- _What is expected_:
Print out every line of the material exactly. Include no pictures.

─── Data

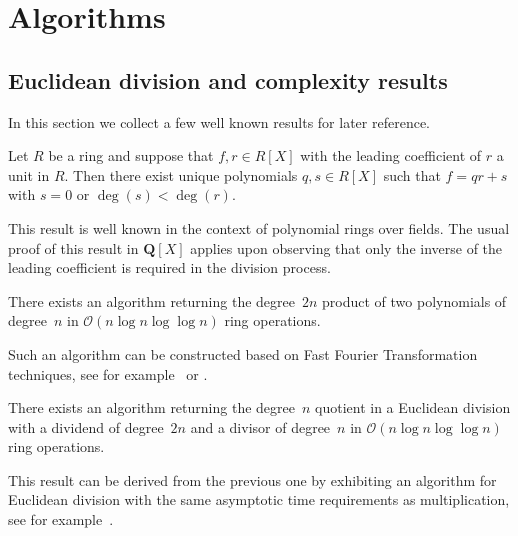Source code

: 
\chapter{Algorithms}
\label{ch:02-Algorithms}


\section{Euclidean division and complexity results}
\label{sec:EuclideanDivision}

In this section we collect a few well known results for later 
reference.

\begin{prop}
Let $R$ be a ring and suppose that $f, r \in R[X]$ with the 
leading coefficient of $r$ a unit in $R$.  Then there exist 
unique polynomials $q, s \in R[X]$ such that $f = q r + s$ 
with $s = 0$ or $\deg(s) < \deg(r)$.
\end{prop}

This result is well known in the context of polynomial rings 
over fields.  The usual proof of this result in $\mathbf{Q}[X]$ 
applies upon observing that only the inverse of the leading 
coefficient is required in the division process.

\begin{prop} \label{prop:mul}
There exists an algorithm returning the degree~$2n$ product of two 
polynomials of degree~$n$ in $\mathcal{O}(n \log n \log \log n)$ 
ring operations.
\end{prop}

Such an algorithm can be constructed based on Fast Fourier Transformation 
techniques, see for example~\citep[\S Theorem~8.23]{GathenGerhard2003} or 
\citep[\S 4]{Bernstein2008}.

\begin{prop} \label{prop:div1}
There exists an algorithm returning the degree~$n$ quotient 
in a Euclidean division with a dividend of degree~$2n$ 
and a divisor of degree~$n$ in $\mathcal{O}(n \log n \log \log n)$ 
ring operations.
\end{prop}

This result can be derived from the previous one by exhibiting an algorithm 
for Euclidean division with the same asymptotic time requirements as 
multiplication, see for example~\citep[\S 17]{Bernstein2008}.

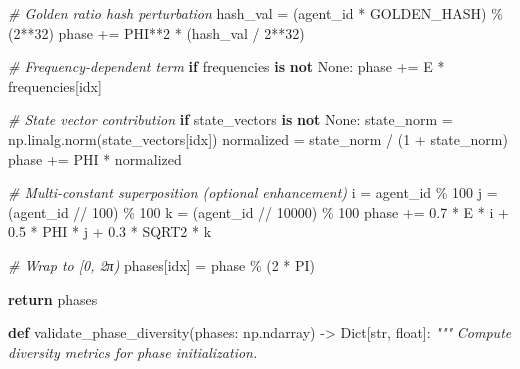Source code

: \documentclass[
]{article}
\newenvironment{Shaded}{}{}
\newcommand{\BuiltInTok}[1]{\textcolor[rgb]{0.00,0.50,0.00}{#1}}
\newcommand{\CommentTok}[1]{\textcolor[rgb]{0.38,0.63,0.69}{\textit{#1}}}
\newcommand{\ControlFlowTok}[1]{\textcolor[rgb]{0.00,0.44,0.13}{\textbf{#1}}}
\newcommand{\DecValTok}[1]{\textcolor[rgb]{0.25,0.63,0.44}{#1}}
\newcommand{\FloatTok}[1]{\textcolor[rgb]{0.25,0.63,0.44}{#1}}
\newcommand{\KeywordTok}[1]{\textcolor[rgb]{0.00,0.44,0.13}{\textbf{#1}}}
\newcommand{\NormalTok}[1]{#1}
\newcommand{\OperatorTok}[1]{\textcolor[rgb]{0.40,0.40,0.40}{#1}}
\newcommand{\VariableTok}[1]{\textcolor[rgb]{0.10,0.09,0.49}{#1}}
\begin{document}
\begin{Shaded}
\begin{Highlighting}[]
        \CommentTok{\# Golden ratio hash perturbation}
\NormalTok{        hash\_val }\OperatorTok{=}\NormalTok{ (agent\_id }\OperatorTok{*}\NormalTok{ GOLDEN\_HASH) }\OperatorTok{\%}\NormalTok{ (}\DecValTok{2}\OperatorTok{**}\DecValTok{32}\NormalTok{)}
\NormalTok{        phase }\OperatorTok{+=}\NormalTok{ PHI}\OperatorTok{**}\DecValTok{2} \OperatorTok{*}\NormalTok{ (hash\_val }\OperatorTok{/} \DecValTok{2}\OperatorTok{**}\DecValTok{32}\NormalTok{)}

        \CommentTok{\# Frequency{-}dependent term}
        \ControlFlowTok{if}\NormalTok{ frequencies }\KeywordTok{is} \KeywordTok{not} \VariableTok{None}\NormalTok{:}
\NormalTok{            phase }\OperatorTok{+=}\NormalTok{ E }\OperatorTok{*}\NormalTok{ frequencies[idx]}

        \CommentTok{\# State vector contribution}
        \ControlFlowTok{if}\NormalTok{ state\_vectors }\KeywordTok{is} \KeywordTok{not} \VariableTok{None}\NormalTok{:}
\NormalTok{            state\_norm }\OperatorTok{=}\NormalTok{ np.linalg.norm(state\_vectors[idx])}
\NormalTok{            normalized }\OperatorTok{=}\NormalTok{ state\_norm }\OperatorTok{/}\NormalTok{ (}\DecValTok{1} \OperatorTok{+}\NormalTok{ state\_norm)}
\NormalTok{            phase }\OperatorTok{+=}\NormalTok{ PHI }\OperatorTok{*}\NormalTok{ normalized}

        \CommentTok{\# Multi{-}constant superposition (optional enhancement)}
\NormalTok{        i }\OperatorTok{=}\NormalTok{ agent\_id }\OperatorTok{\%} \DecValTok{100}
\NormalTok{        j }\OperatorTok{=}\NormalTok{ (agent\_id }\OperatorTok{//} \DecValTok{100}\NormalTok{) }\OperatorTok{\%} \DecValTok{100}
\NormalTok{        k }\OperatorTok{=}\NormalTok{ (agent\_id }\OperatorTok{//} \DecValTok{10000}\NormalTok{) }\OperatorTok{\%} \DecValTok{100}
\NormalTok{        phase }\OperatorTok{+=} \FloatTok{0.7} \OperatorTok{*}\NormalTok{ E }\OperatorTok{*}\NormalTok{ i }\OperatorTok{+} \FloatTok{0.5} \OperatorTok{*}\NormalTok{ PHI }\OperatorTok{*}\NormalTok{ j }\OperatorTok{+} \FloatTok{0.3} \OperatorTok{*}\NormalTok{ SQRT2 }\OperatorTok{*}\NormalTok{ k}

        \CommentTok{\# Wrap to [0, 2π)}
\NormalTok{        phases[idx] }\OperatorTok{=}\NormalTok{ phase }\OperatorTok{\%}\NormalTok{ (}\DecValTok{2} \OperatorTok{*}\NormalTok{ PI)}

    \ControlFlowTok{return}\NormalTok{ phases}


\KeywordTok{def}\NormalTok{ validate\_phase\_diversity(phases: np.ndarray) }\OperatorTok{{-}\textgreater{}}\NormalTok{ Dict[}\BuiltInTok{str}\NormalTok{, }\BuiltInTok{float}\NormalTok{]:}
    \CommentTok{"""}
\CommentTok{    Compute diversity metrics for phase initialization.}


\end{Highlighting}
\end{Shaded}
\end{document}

──────

- _Exercise solution_:
Source code

: 
\chapter{Algorithms}
\label{ch:02-Algorithms}


\section{Euclidean division and complexity results}
\label{sec:EuclideanDivision}

In this section we collect a few well known results for later 
reference.

\begin{prop}
Let $R$ be a ring and suppose that $f, r \in R[X]$ with the 
leading coefficient of $r$ a unit in $R$.  Then there exist 
unique polynomials $q, s \in R[X]$ such that $f = q r + s$ 
with $s = 0$ or $\deg(s) < \deg(r)$.
\end{prop}

This result is well known in the context of polynomial rings 
over fields.  The usual proof of this result in $\mathbf{Q}[X]$ 
applies upon observing that only the inverse of the leading 
coefficient is required in the division process.

\begin{prop} \label{prop:mul}
There exists an algorithm returning the degree~$2n$ product of two 
polynomials of degree~$n$ in $\mathcal{O}(n \log n \log \log n)$ 
ring operations.
\end{prop}

Such an algorithm can be constructed based on Fast Fourier Transformation 
techniques, see for example~\citep[\S Theorem~8.23]{GathenGerhard2003} or 
\citep[\S 4]{Bernstein2008}.

\begin{prop} \label{prop:div1}
There exists an algorithm returning the degree~$n$ quotient 
in a Euclidean division with a dividend of degree~$2n$ 
and a divisor of degree~$n$ in $\mathcal{O}(n \log n \log \log n)$ 
ring operations.
\end{prop}

This result can be derived from the previous one by exhibiting an algorithm 
for Euclidean division with the same asymptotic time requirements as 
multiplication, see for example~\citep[\S 17]{Bernstein2008}.

Source code

: \documentclass[
]{article}
\newenvironment{Shaded}{}{}
\newcommand{\BuiltInTok}[1]{\textcolor[rgb]{0.00,0.50,0.00}{#1}}
\newcommand{\CommentTok}[1]{\textcolor[rgb]{0.38,0.63,0.69}{\textit{#1}}}
\newcommand{\ControlFlowTok}[1]{\textcolor[rgb]{0.00,0.44,0.13}{\textbf{#1}}}
\newcommand{\DecValTok}[1]{\textcolor[rgb]{0.25,0.63,0.44}{#1}}
\newcommand{\FloatTok}[1]{\textcolor[rgb]{0.25,0.63,0.44}{#1}}
\newcommand{\KeywordTok}[1]{\textcolor[rgb]{0.00,0.44,0.13}{\textbf{#1}}}
\newcommand{\NormalTok}[1]{#1}
\newcommand{\OperatorTok}[1]{\textcolor[rgb]{0.40,0.40,0.40}{#1}}
\newcommand{\VariableTok}[1]{\textcolor[rgb]{0.10,0.09,0.49}{#1}}
\begin{document}
\begin{Shaded}
\begin{Highlighting}[]
        \CommentTok{\# Golden ratio hash perturbation}
\NormalTok{        hash\_val }\OperatorTok{=}\NormalTok{ (agent\_id }\OperatorTok{*}\NormalTok{ GOLDEN\_HASH) }\OperatorTok{\%}\NormalTok{ (}\DecValTok{2}\OperatorTok{**}\DecValTok{32}\NormalTok{)}
\NormalTok{        phase }\OperatorTok{+=}\NormalTok{ PHI}\OperatorTok{**}\DecValTok{2} \OperatorTok{*}\NormalTok{ (hash\_val }\OperatorTok{/} \DecValTok{2}\OperatorTok{**}\DecValTok{32}\NormalTok{)}

        \CommentTok{\# Frequency{-}dependent term}
        \ControlFlowTok{if}\NormalTok{ frequencies }\KeywordTok{is} \KeywordTok{not} \VariableTok{None}\NormalTok{:}
\NormalTok{            phase }\OperatorTok{+=}\NormalTok{ E }\OperatorTok{*}\NormalTok{ frequencies[idx]}

        \CommentTok{\# State vector contribution}
        \ControlFlowTok{if}\NormalTok{ state\_vectors }\KeywordTok{is} \KeywordTok{not} \VariableTok{None}\NormalTok{:}
\NormalTok{            state\_norm }\OperatorTok{=}\NormalTok{ np.linalg.norm(state\_vectors[idx])}
\NormalTok{            normalized }\OperatorTok{=}\NormalTok{ state\_norm }\OperatorTok{/}\NormalTok{ (}\DecValTok{1} \OperatorTok{+}\NormalTok{ state\_norm)}
\NormalTok{            phase }\OperatorTok{+=}\NormalTok{ PHI }\OperatorTok{*}\NormalTok{ normalized}

        \CommentTok{\# Multi{-}constant superposition (optional enhancement)}
\NormalTok{        i }\OperatorTok{=}\NormalTok{ agent\_id }\OperatorTok{\%} \DecValTok{100}
\NormalTok{        j }\OperatorTok{=}\NormalTok{ (agent\_id }\OperatorTok{//} \DecValTok{100}\NormalTok{) }\OperatorTok{\%} \DecValTok{100}
\NormalTok{        k }\OperatorTok{=}\NormalTok{ (agent\_id }\OperatorTok{//} \DecValTok{10000}\NormalTok{) }\OperatorTok{\%} \DecValTok{100}
\NormalTok{        phase }\OperatorTok{+=} \FloatTok{0.7} \OperatorTok{*}\NormalTok{ E }\OperatorTok{*}\NormalTok{ i }\OperatorTok{+} \FloatTok{0.5} \OperatorTok{*}\NormalTok{ PHI }\OperatorTok{*}\NormalTok{ j }\OperatorTok{+} \FloatTok{0.3} \OperatorTok{*}\NormalTok{ SQRT2 }\OperatorTok{*}\NormalTok{ k}

        \CommentTok{\# Wrap to [0, 2π)}
\NormalTok{        phases[idx] }\OperatorTok{=}\NormalTok{ phase }\OperatorTok{\%}\NormalTok{ (}\DecValTok{2} \OperatorTok{*}\NormalTok{ PI)}

    \ControlFlowTok{return}\NormalTok{ phases}


\KeywordTok{def}\NormalTok{ validate\_phase\_diversity(phases: np.ndarray) }\OperatorTok{{-}\textgreater{}}\NormalTok{ Dict[}\BuiltInTok{str}\NormalTok{, }\BuiltInTok{float}\NormalTok{]:}
    \CommentTok{"""}
\CommentTok{    Compute diversity metrics for phase initialization.}


\end{Highlighting}
\end{Shaded}
\end{document}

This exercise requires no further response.